We Don’t Have The Right To Choose Nuclear Annihilation For Others

James Rozoff
4 min readNov 30, 2022

As terrible a notion as it is, I can live with the idea of us choosing to end all human life on Earth. It is, after all, our choice to make. What I cannot abide is us choosing extinction for other species. Totally not our call. If one were to be a moral purist, we have no right to build roads that cause traffic fatalities of animals, either. We may, in our arrogance, rationalize such things but we cannot justify them. At the very least, we ought to do our best to minimize the harm we cause to other living things.

Likewise, I have no objection to western powers engaging in another war that kills tens of millions of their own. But as in previous world wars, only infinitely more so, the European countries leave no portion of the world’s population unaffected by their choices. Again, this is indefensible.

All lofty and noble beliefs of a just war vanish in the light of these truths. Sorry, Thomas Aquinas, your Just War Theory holds no water in the 21st Century. One cannot claim war is justifiable when it demands the lives of those who have no interest in it.

Europeans and their former colonies even now wish to believe they are the moral leaders of the world, the vanguard that is leading the rest of the world into a brighter future. For a brief time — after European kings ceased to chop off the limbs of disobedient Congolese, after Americans ceased the slaughter of Native Americans following the Wounded Knee Massacre, and after the English finally acceded to self-rule in India, that belief might have found an audience. But with the fall of the Soviet Union, it seemed that the West’s desire to prove itself to be anything other than a group of imperialists that wished to suck the resources and the right of self-rule from non-European people simply vanished. They never even managed to clean the slime of their former sins off them, never emerged more than a few inches from the mire of their sordid past before retreating to their former ways. They wish to claim through force what they cannot claim through any moral appeal. This is what their twisted tongues refer to as “Rules-based Order”.
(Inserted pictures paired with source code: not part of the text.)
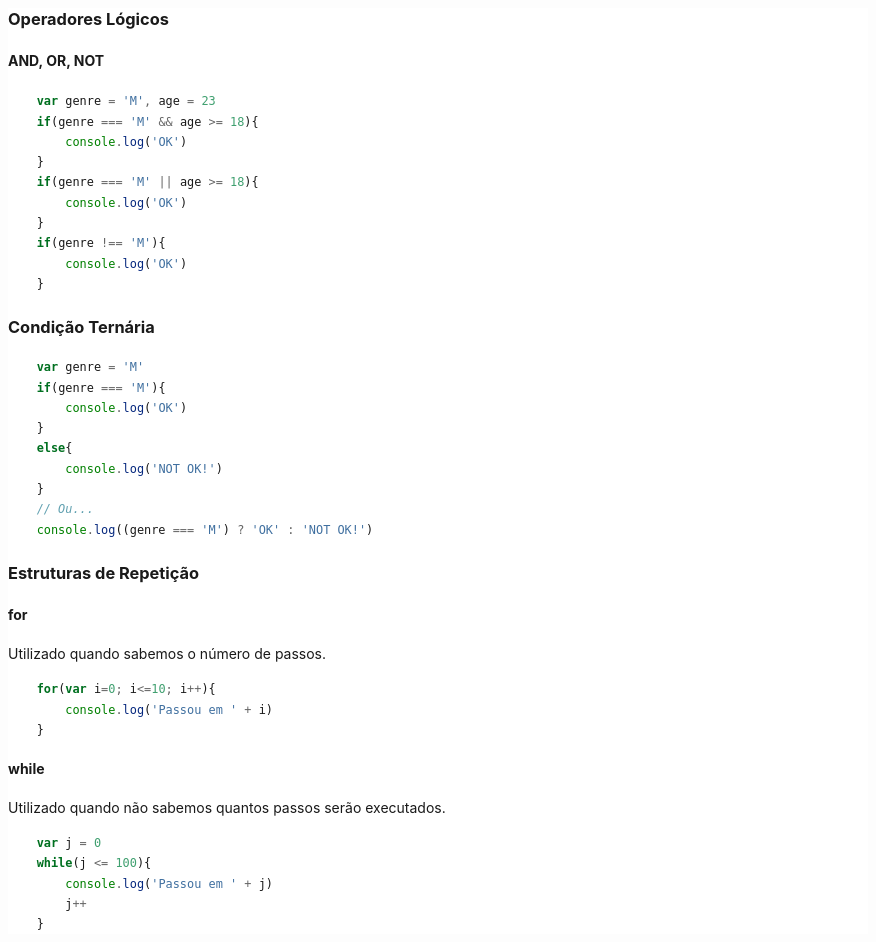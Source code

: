### Operadores Lógicos

#### AND, OR, NOT

```js
    var genre = 'M', age = 23
    if(genre === 'M' && age >= 18){
        console.log('OK')
    }
    if(genre === 'M' || age >= 18){
        console.log('OK')
    }
    if(genre !== 'M'){
        console.log('OK')
    }
```

### Condição Ternária

```js
    var genre = 'M'
    if(genre === 'M'){
        console.log('OK')
    }
    else{
        console.log('NOT OK!')
    }
    // Ou...
    console.log((genre === 'M') ? 'OK' : 'NOT OK!')
```

### Estruturas de Repetição

#### for

Utilizado quando sabemos o número de passos.

```js
    for(var i=0; i<=10; i++){
        console.log('Passou em ' + i)
    }
```

#### while

Utilizado quando não sabemos quantos passos serão executados.

```js
    var j = 0
    while(j <= 100){
        console.log('Passou em ' + j)
        j++
    }
```
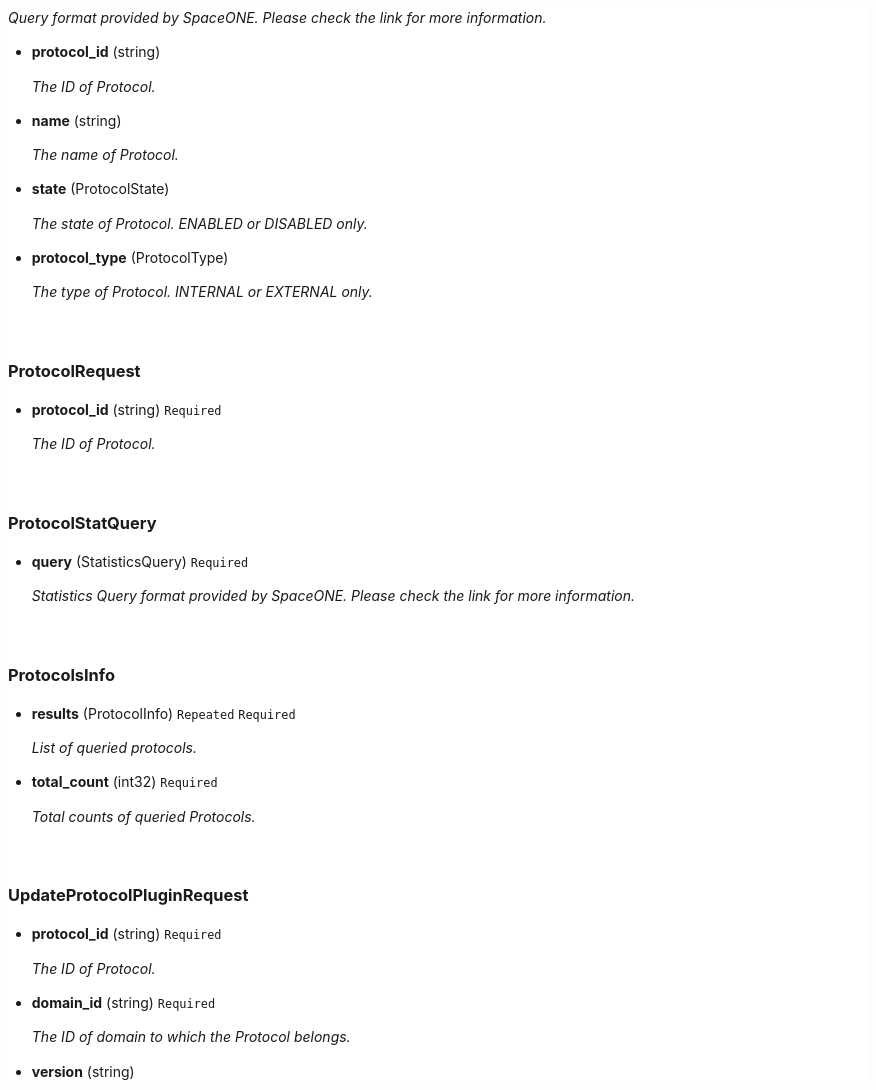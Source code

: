   *Query format provided by SpaceONE. Please check the link for more information.*

    
* **protocol_id** (string)  

  *The ID of Protocol.*

    
* **name** (string)  

  *The name of Protocol.*

    
* **state** (ProtocolState)  

  *The state of Protocol. ENABLED or DISABLED only.*

    
* **protocol_type** (ProtocolType)  

  *The type of Protocol. INTERNAL or EXTERNAL only.*

    <br>

### ProtocolRequest
* **protocol_id** (string)   `Required` 

  *The ID of Protocol.*

    <br>

### ProtocolStatQuery
* **query** (StatisticsQuery)   `Required` 

  *Statistics Query format provided by SpaceONE. Please check the link for more information.*

    <br>

### ProtocolsInfo
* **results** (ProtocolInfo)  `Repeated`    `Required` 

  *List of queried protocols.*

    
* **total_count** (int32)   `Required` 

  *Total counts of queried Protocols.*

    <br>

### UpdateProtocolPluginRequest
* **protocol_id** (string)   `Required` 

  *The ID of Protocol.*

    
* **domain_id** (string)   `Required` 

  *The ID of domain to which the Protocol belongs.*

    
* **version** (string)  
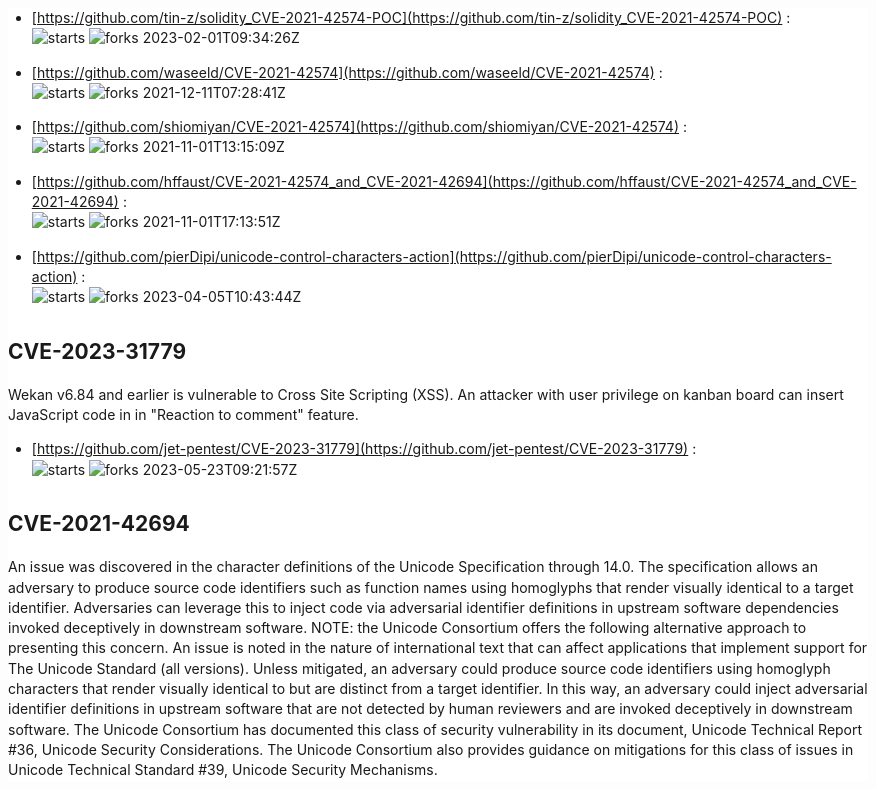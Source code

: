- [https://github.com/tin-z/solidity_CVE-2021-42574-POC](https://github.com/tin-z/solidity_CVE-2021-42574-POC) :  
![starts](https://img.shields.io/github/stars/tin-z/solidity_CVE-2021-42574-POC.svg) 
![forks](https://img.shields.io/github/forks/tin-z/solidity_CVE-2021-42574-POC.svg) 
2023-02-01T09:34:26Z

- [https://github.com/waseeld/CVE-2021-42574](https://github.com/waseeld/CVE-2021-42574) :  
![starts](https://img.shields.io/github/stars/waseeld/CVE-2021-42574.svg) 
![forks](https://img.shields.io/github/forks/waseeld/CVE-2021-42574.svg) 
2021-12-11T07:28:41Z

- [https://github.com/shiomiyan/CVE-2021-42574](https://github.com/shiomiyan/CVE-2021-42574) :  
![starts](https://img.shields.io/github/stars/shiomiyan/CVE-2021-42574.svg) 
![forks](https://img.shields.io/github/forks/shiomiyan/CVE-2021-42574.svg) 
2021-11-01T13:15:09Z

- [https://github.com/hffaust/CVE-2021-42574_and_CVE-2021-42694](https://github.com/hffaust/CVE-2021-42574_and_CVE-2021-42694) :  
![starts](https://img.shields.io/github/stars/hffaust/CVE-2021-42574_and_CVE-2021-42694.svg) 
![forks](https://img.shields.io/github/forks/hffaust/CVE-2021-42574_and_CVE-2021-42694.svg) 
2021-11-01T17:13:51Z

- [https://github.com/pierDipi/unicode-control-characters-action](https://github.com/pierDipi/unicode-control-characters-action) :  
![starts](https://img.shields.io/github/stars/pierDipi/unicode-control-characters-action.svg) 
![forks](https://img.shields.io/github/forks/pierDipi/unicode-control-characters-action.svg) 
2023-04-05T10:43:44Z

## CVE-2023-31779
 Wekan v6.84 and earlier is vulnerable to Cross Site Scripting (XSS). An attacker with user privilege on kanban board can insert JavaScript code in in "Reaction to comment" feature.

- [https://github.com/jet-pentest/CVE-2023-31779](https://github.com/jet-pentest/CVE-2023-31779) :  
![starts](https://img.shields.io/github/stars/jet-pentest/CVE-2023-31779.svg) 
![forks](https://img.shields.io/github/forks/jet-pentest/CVE-2023-31779.svg) 
2023-05-23T09:21:57Z

## CVE-2021-42694
 An issue was discovered in the character definitions of the Unicode Specification through 14.0. The specification allows an adversary to produce source code identifiers such as function names using homoglyphs that render visually identical to a target identifier. Adversaries can leverage this to inject code via adversarial identifier definitions in upstream software dependencies invoked deceptively in downstream software. NOTE: the Unicode Consortium offers the following alternative approach to presenting this concern. An issue is noted in the nature of international text that can affect applications that implement support for The Unicode Standard (all versions). Unless mitigated, an adversary could produce source code identifiers using homoglyph characters that render visually identical to but are distinct from a target identifier. In this way, an adversary could inject adversarial identifier definitions in upstream software that are not detected by human reviewers and are invoked deceptively in downstream software. The Unicode Consortium has documented this class of security vulnerability in its document, Unicode Technical Report #36, Unicode Security Considerations. The Unicode Consortium also provides guidance on mitigations for this class of issues in Unicode Technical Standard #39, Unicode Security Mechanisms.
They want to rule the world, and they will go to any lengths to achieve that goal. And should they find this goal beyond their reach, they might just go to any lengths to ensure that nobody else is able to, either.

Many will claim that these are the only two options available to us, that we must either rule the world or be ruled by others. All the lofty talk of the last hundred years we now find to be empty rhetoric. Co-existence and rule through democratic means were just talking points made by our leaders when they served their purpose, to be discarded when they were not.

We literally cannot imagine a world not led by white, western Europeans. There can be no path forward in the eyes of westerners than those blazed by US. The more our own nations devolve into authoritarianism, censorship, and surveillance states, the more we become convinced that our way and our way alone is the one hope for humanity.

God knows I don’t want to live in China, although I have very little information on what it is like to live in China, and much of that is likely propaganda. That is not what I’m saying at all. That is the kind of binary thinking and false dichotomy that I see as the problem. It is the kind of thinking that is embraced by the west as its institutions fail and its standing in the world diminishes. To embrace such a philosophy, comforting as it may be to the status quo, is to embrace a stone when we are drowning.

We have abandoned our nobler ambitions. Rather than attempt to reclaim them and thus be a leader that others might want to follow, we are now at war with those who are demonstrating their own achievements and successes. No doubt much of it is built upon less than noble or democratic foundations, but we too soon forget how our own societies have been built upon exploitation of people both within our own nations and across the world. And the successes of all nations thus far have been built on the exploitation of our planet. There are no innocents, which makes those who engage in finger-pointing so morally repulsive.

Let us admit the flaws in our own culture so that we are able to speak to the flaws of other cultures without revealing ourselves to be shameless hypocrites. Let us admit that we are all flawed nations so that we might find ways to build a global community in which such flaws can be worked on rather than defended or denied. We can be a force for meaningful change and progress, but not with the conviction that we have the right to lead through force. We are still working through the trauma resulting from such behavior in the past. It is up to us to break that cycle, or suffer the inevitable consequences for us failing to do so.

We are all of us, individuals and nations, responsible for who we are and what we do. We can’t fix others until we fix ourselves, and we have our work cut out for us.